Hammam Konjak, Bukhara. Uzbekistan Day 38. June 6th 2019

It was not all I did today, it was the thing that I remember An ancient evocative experience – all I missed were friends and fellow women around to chat to as I imagined in the past while visiting Hammam Konjak the ancient and traditional bathhouse in Bukhara.

Instructions given said it was very close to the Minaret Kalon – how could we miss this towering landmark. Google Maps took a  roundabout route circumnavigating the main (direct) area, travelling through the winding streets of houses and Bukhara daily life. Arrival showed our destination was a vacant block surrounded by fencing.

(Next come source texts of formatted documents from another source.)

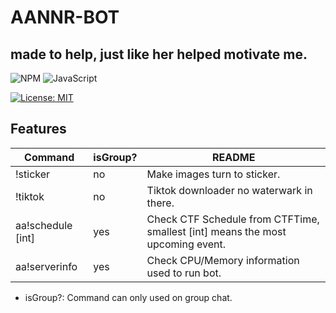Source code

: # AANNR-BOT
## made to help, just like her helped motivate me.

![NPM](https://img.shields.io/badge/NPM-%23CB3837.svg?style=for-the-badge&logo=npm&logoColor=white) ![JavaScript](https://img.shields.io/badge/javascript-%23323330.svg?style=for-the-badge&logo=javascript&logoColor=%23F7DF1E)

[![License: MIT](https://img.shields.io/badge/License-MIT-yellow.svg)](https://opensource.org/licenses/MIT)

## Features

| Command | isGroup? | README |
| -------- | --- | -------- |
| !sticker | no | Make images turn to sticker. |
| !tiktok | no | Tiktok downloader no waterwark in there. |
| aa!schedule [int] | yes | Check CTF Schedule from CTFTime, smallest [int] means the most upcoming event. |
| aa!serverinfo | yes | Check CPU/Memory information used to run bot. |
- isGroup?: Command can only used on group chat.
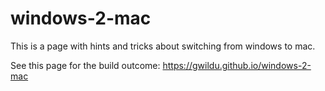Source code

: # windows-2-mac

This is a page with hints and tricks about switching from windows to mac.

See this page for the build outcome: <https://gwildu.github.io/windows-2-mac>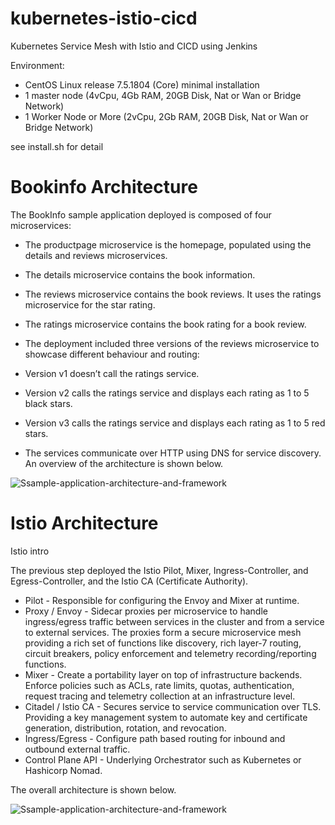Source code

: # kubernetes-istio-cicd
Kubernetes Service Mesh with Istio and CICD using Jenkins

Environment:
- CentOS Linux release 7.5.1804 (Core) minimal installation
- 1 master node (4vCpu, 4Gb RAM, 20GB Disk, Nat or Wan or Bridge Network) 
- 1 Worker Node or More (2vCpu, 2Gb RAM, 20GB Disk, Nat or Wan or Bridge Network)

see install.sh for detail




# Bookinfo Architecture
The BookInfo sample application deployed is composed of four microservices:

- The productpage microservice is the homepage, populated using the details and reviews microservices.
- The details microservice contains the book information.
- The reviews microservice contains the book reviews. It uses the ratings microservice for the star rating.
- The ratings microservice contains the book rating for a book review.
- The deployment included three versions of the reviews microservice to showcase different behaviour and routing:

- Version v1 doesn’t call the ratings service.
- Version v2 calls the ratings service and displays each rating as 1 to 5 black stars.
- Version v3 calls the ratings service and displays each rating as 1 to 5 red stars.
- The services communicate over HTTP using DNS for service discovery. An overview of the architecture is shown below.

![Ssample-application-architecture-and-framework](https://raw.githubusercontent.com/isnuryusuf/kubernetes-istio-cicd/master/BookInfo-all.png)


# Istio Architecture
Istio intro

The previous step deployed the Istio Pilot, Mixer, Ingress-Controller, and Egress-Controller, and the Istio CA (Certificate Authority).

- Pilot - Responsible for configuring the Envoy and Mixer at runtime.
- Proxy / Envoy - Sidecar proxies per microservice to handle ingress/egress traffic between services in the cluster and from a service to external services. The proxies form a secure microservice mesh providing a rich set of functions like discovery, rich layer-7 routing, circuit breakers, policy enforcement and telemetry recording/reporting functions.
- Mixer - Create a portability layer on top of infrastructure backends. Enforce policies such as ACLs, rate limits, quotas, authentication, request tracing and telemetry collection at an infrastructure level.
- Citadel / Istio CA - Secures service to service communication over TLS. Providing a key management system to automate key and certificate generation, distribution, rotation, and revocation.
- Ingress/Egress - Configure path based routing for inbound and outbound external traffic.
- Control Plane API - Underlying Orchestrator such as Kubernetes or Hashicorp Nomad.

The overall architecture is shown below.

![Ssample-application-architecture-and-framework](https://raw.githubusercontent.com/isnuryusuf/kubernetes-istio-cicd/master/istio-arch1.png)
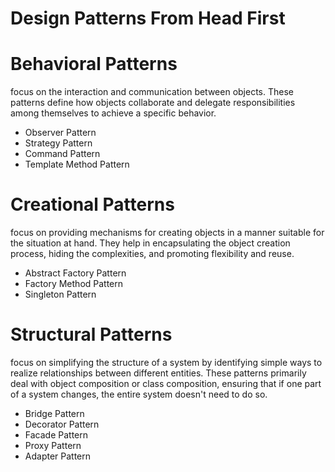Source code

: # Design Patterns From Head First

# Behavioral Patterns

focus on the interaction and communication between objects. These patterns define how objects collaborate and delegate responsibilities among themselves to achieve a specific behavior.

- Observer Pattern
- Strategy Pattern
- Command Pattern
- Template Method Pattern

# Creational Patterns

focus on providing mechanisms for creating objects in a manner suitable for the situation at hand. They help in encapsulating the object creation process, hiding the complexities, and promoting flexibility and reuse.

- Abstract Factory Pattern
- Factory Method Pattern
- Singleton Pattern

# Structural Patterns

focus on simplifying the structure of a system by identifying simple ways to realize relationships between different entities. These patterns primarily deal with object composition or class composition, ensuring that if one part of a system changes, the entire system doesn't need to do so.

- Bridge Pattern
- Decorator Pattern
- Facade Pattern
- Proxy Pattern
- Adapter Pattern

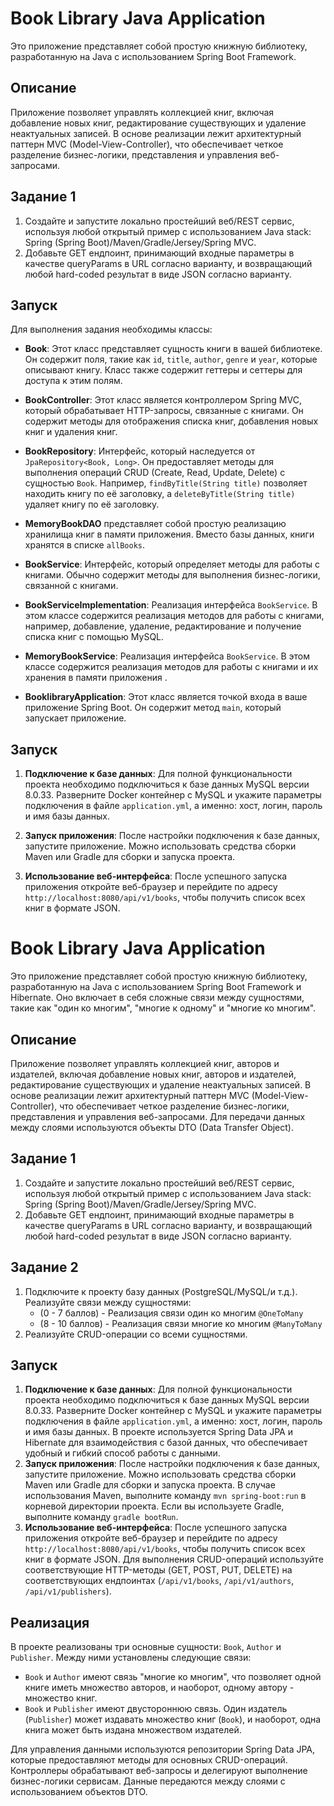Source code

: 
# Book Library Java Application

Это приложение представляет собой простую книжную библиотеку, разработанную на Java с использованием Spring Boot Framework.

## Описание

Приложение позволяет управлять коллекцией книг, включая добавление новых книг, редактирование существующих и удаление неактуальных записей. В основе реализации лежит архитектурный паттерн MVC (Model-View-Controller), что обеспечивает четкое разделение бизнес-логики, представления и управления веб-запросами.


## Задание 1

1.  Создайте и запустите локально простейший веб/REST сервис, используя любой открытый пример с использованием Java stack: Spring (Spring Boot)/Maven/Gradle/Jersey/Spring MVC.
2.  Добавьте GET ендпоинт, принимающий входные параметры в качестве queryParams в URL согласно варианту, и возвращающий любой hard-coded результат в виде JSON согласно варианту.

## Запуск

Для выполнения задания необходимы классы:
-   **Book**: Этот класс представляет сущность книги в вашей библиотеке. Он содержит поля, такие как `id`, `title`, `author`, `genre` и `year`, которые описывают книгу. Класс также содержит геттеры и сеттеры для доступа к этим полям.
    
-   **BookController**: Этот класс является контроллером Spring MVC, который обрабатывает HTTP-запросы, связанные с книгами. Он содержит методы для отображения списка книг, добавления новых книг и удаления книг.
    
-   **BookRepository**: Интерфейс, который наследуется от `JpaRepository<Book, Long>`. Он предоставляет методы для выполнения операций CRUD (Create, Read, Update, Delete) с сущностью `Book`. Например, `findByTitle(String title)` позволяет находить книгу по её заголовку, а `deleteByTitle(String title)` удаляет книгу по её заголовку.
-   **MemoryBookDAO** представляет собой простую реализацию хранилища книг в памяти приложения. Вместо базы данных, книги хранятся в списке `allBooks`.
-   **BookService**: Интерфейс, который определяет методы для работы с книгами. Обычно содержит методы для выполнения бизнес-логики, связанной с книгами.
    
-   **BookServiceImplementation**: Реализация интерфейса `BookService`. В этом классе содержится реализация методов для работы с книгами, например, добавление, удаление, редактирование и получение списка книг c помощью MySQL.
-  **MemoryBookService**: Реализация интерфейса `BookService`. В этом классе содержится реализация методов для работы с книгами и их хранения в памяти приложения .
    
-   **BooklibraryApplication**: Этот класс является точкой входа в ваше приложение Spring Boot. Он содержит метод `main`, который запускает приложение.

## Запуск

1.  **Подключение к базе данных**: Для полной функциональности проекта необходимо подключиться к базе данных MySQL версии 8.0.33. Разверните Docker контейнер с MySQL и укажите параметры подключения в файле `application.yml`, а именно: хост, логин, пароль и имя базы данных.
    
2.  **Запуск приложения**: После настройки подключения к базе данных, запустите приложение. Можно использовать средства сборки Maven или Gradle для сборки и запуска проекта.
    
3.  **Использование веб-интерфейса**: После успешного запуска приложения откройте веб-браузер и перейдите по адресу `http://localhost:8080/api/v1/books`, чтобы получить список всех книг в формате JSON.



# Book Library Java Application

Это приложение представляет собой простую книжную библиотеку, разработанную на Java с использованием Spring Boot Framework и Hibernate. Оно включает в себя сложные связи между сущностями, такие как "один ко многим", "многие к одному" и "многие ко многим".

## Описание

Приложение позволяет управлять коллекцией книг, авторов и издателей, включая добавление новых книг, авторов и издателей, редактирование существующих и удаление неактуальных записей. В основе реализации лежит архитектурный паттерн MVC (Model-View-Controller), что обеспечивает четкое разделение бизнес-логики, представления и управления веб-запросами. Для передачи данных между слоями используются объекты DTO (Data Transfer Object).

## Задание 1

1. Создайте и запустите локально простейший веб/REST сервис, используя любой открытый пример с использованием Java stack: Spring (Spring Boot)/Maven/Gradle/Jersey/Spring MVC.
2. Добавьте GET ендпоинт, принимающий входные параметры в качестве queryParams в URL согласно варианту, и возвращающий любой hard-coded результат в виде JSON согласно варианту.

## Задание 2

1. Подключите к проекту базу данных (PostgreSQL/MySQL/и т.д.). Реализуйте связи между сущностями:
    - (0 - 7 баллов) - Реализация связи один ко многим `@OneToMany`
    - (8 - 10 баллов) - Реализация связи многие ко многим `@ManyToMany`
2. Реализуйте CRUD-операции со всеми сущностями.

## Запуск

1. **Подключение к базе данных**: Для полной функциональности проекта необходимо подключиться к базе данных MySQL версии 8.0.33. Разверните Docker контейнер с MySQL и укажите параметры подключения в файле `application.yml`, а именно: хост, логин, пароль и имя базы данных. В проекте используется Spring Data JPA и Hibernate для взаимодействия с базой данных, что обеспечивает удобный и гибкий способ работы с данными.
2. **Запуск приложения**: После настройки подключения к базе данных, запустите приложение. Можно использовать средства сборки Maven или Gradle для сборки и запуска проекта. В случае использования Maven, выполните команду `mvn spring-boot:run` в корневой директории проекта. Если вы используете Gradle, выполните команду `gradle bootRun`.
3. **Использование веб-интерфейса**: После успешного запуска приложения откройте веб-браузер и перейдите по адресу `http://localhost:8080/api/v1/books`, чтобы получить список всех книг в формате JSON. Для выполнения CRUD-операций используйте соответствующие HTTP-методы (GET, POST, PUT, DELETE) на соответствующих ендпоинтах (`/api/v1/books`, `/api/v1/authors`, `/api/v1/publishers`).

## Реализация

В проекте реализованы три основные сущности: `Book`, `Author` и `Publisher`. Между ними установлены следующие связи:

- `Book` и `Author` имеют связь "многие ко многим", что позволяет одной книге иметь множество авторов, и наоборот, одному автору - множество книг.
- `Book` и `Publisher` имеют двустороннюю связь. Один издатель (`Publisher`) может издавать множество книг (`Book`), и наоборот, одна книга может быть издана множеством издателей.

Для управления данными используются репозитории Spring Data JPA, которые предоставляют методы для основных CRUD-операций. Контроллеры обрабатывают веб-запросы и делегируют выполнение бизнес-логики сервисам. Данные передаются между слоями с использованием объектов DTO.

In 39c heat and close to time for my appointment frustration built. Down the side of the fencing a path lead to the back and two young women were heading our way. One young woman stopped and when we established where I was going and that we both shared English she generously guided me to the door. We had to travel along the side of a demolished wall and down a small street as she explained the vacant block had been an ancient market that in the past you could pass through to the Hammam.

At the entrance I also noted another street lead directly from the door of the Hammam towards the square with the Kalon Mosque and Minaret.

“Many baths, were located at a crossroads of streets, closely adjoining other public buildings. Such baths existed in Bukhara and Samarkand and were called “Hammom Kundjak”, that is a “corner bath”. One of such baths still functions in Bukhara near Kalyan Minaret.” Baths were also commonly placed within the Bazaars – today” (Advantour)

In I went – the entrance through a small wooden door leading into a domed entranceway with bricks making a pattern up to the dome and onto the small circle for light at the top. Following a hall leading off to the right within a short time it opened into a large cavernous room with several women busy looking after bathhouse business.

Hallway entrance to Hamman Konjak by Meghyn

Given a cupboard to store my things I stood hesitatingly for a minute until an older woman recognised my unspoken question – “Everything off” – gesturing down her body and passing me a cotton towel / sarong.

My slight nervousness at the new experience shut down my ears and when asked a question I heard as “Are you Italian?” I answered “Owstrarlian”  in my best Uzbek. She looked at me quizzically then leaning close to me said “Pee Pee”. Silly me!

Once naked I was greeted by the woman who was to care for me for the first part of the bathhouse experience. Leading me further into the building and another circular domed chamber with a circular table of rock in the centre. Then taking me by the hand I was lead into another domed chamber – the steam room where I was rinsed and sat on the stone seats around the outside. The room was not as hot as a sauna room but steaming and hot enough to raise a sweat. A small bowl of tea was set beside me and I was left to peaceful contemplation.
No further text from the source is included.